I'm currently writing a compiler for a custom asm-like programming language and I'm really confused on how to do proper PC-relative addressing for data labels.
main LDA RA hello
IPT #32
HLT
hello .STR "Hello, world!"
The pseudo-code above, after compilation, results in the following hex:
31 80 F0 20 F0 0C 48 65 6C 6C 6F 2C 20 77 6F 72 6C 64 21 00
3180
, F020
and F00C
are the LDA
, IPT
and HLT
instructions.
As seen in the code, the LDA
instruction uses the label hello
as an argument. Which, when compiled, becomes the value 02
, which means "Incremented PC + 0x02" (if you look at the code, that's the location of the "Hello, world!" line, relative to the LDA
call.
The thing is: .STR
is not an instruction, as it only tells the compiler it needs to add a (0-terminated) string at the end of the executable, so, were there other instructions after the hello
label declaration, that offset would be wrong.
But I can't find a way to calculate the right offset, other than having the compiler being able to travel through time. Do I have to "compile" it two times? First for the data labels, then for the actual instructions?
Yes, most assemblers are (at least) two-pass - precisely because of forward references like these. Adding macro capabilities can add more passes.
Look at an assembly listing, not just the op-codes. As you said the actual offset is "2", I'm assuming memory is word-addressed.
0000 3180 main LDA RA hello
0001 F020 IPT #32
0002 F00C HLT
0003 4865 hello .STR "Hello, world!"
The first two columns are the PC and opcode. I'm not sure how the LDA
instruction has been encoded (where is the +2
offset in there?)
In the first pass, assuming all addressing is relative, the assmebler would emit the fixed part of the op-code (covering the LDA RA
part) along with a marker to show it needed to patch up the instruction with the address of hello
in the second pass.
At this point it knows the size, but not the complete value, of the final machine language.
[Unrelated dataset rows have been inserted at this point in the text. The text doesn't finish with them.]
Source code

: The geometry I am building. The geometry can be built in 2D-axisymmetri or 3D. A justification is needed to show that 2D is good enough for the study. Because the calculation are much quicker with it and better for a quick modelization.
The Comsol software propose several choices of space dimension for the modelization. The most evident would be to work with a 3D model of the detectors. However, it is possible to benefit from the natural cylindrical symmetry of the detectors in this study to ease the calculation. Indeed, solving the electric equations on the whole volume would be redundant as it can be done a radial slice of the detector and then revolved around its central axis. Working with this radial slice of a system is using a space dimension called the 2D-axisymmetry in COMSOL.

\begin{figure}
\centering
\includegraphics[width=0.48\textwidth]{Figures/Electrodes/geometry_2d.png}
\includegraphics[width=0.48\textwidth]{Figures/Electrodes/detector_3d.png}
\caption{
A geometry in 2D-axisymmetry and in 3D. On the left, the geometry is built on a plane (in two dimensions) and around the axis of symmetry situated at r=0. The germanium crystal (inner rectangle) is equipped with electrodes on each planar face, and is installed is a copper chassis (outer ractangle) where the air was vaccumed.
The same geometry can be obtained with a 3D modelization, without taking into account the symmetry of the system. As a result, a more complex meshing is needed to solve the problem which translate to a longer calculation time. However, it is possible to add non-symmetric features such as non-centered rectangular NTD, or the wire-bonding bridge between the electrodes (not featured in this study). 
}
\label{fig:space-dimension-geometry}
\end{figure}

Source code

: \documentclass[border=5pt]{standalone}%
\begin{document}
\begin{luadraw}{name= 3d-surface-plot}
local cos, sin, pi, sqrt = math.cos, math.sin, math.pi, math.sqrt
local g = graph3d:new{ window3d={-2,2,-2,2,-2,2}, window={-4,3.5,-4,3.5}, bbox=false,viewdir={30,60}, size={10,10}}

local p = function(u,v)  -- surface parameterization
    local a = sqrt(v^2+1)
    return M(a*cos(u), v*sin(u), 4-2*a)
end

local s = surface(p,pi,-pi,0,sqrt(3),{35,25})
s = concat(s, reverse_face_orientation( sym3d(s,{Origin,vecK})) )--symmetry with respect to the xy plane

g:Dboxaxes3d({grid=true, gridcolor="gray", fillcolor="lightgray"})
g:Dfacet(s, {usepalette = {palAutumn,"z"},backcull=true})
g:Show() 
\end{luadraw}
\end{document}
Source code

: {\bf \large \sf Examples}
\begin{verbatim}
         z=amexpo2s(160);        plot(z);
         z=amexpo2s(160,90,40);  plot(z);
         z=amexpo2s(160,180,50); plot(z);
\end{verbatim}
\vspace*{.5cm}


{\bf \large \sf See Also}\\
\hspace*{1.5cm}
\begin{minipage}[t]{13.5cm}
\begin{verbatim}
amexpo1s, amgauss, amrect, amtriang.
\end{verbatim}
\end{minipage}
It then continues on, working out the address of each instruction and building its symbol table.
In the second pass, now knowing the above information, it patches each instruction by calculating relative offsets etc. It also often regenerates the entire output (including PC values).
Occasionally, something will be detected in the second pass which prevents it continuing. For example, perhaps you can only reference objects within 256 words (-127 thru +128), but the label hello
turns out to be more than 128 words away. This means it should have used a two-word instruction (with an absolute address), which changes everything it learnt during the first pass.
This is often referred to as a 'fix up' error. The same thing can happen during the link phase.
Single pass assemblers are only possible if you insist on 'define before use'. In which case, your code would report hello
as an undefined symbol.
You also need to read up on "program sections". Whilst .STR
is not an executable instruction, it is a directive to the assembler to place the binary representation of the string into the CODE section of the image (vs DATA).